Extracted material >>
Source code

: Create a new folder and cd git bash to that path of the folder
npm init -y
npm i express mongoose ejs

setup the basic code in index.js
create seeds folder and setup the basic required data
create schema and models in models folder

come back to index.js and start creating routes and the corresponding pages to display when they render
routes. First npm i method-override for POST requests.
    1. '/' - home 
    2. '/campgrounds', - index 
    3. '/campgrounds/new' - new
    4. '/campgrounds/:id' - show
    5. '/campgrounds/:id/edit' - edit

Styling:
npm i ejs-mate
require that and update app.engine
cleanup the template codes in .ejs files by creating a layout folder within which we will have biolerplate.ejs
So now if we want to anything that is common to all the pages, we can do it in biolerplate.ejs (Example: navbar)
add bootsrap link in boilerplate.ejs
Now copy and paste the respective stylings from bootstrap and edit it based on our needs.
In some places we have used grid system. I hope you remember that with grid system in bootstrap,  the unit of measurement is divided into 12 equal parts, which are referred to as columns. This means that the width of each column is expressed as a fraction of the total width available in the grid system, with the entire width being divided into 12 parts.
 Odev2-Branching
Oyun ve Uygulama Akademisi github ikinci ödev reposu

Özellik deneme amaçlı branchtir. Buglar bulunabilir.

Assigned task >>
Among the entries, how many lines include the word "routes"? Answer with only the number.

Response box >>
2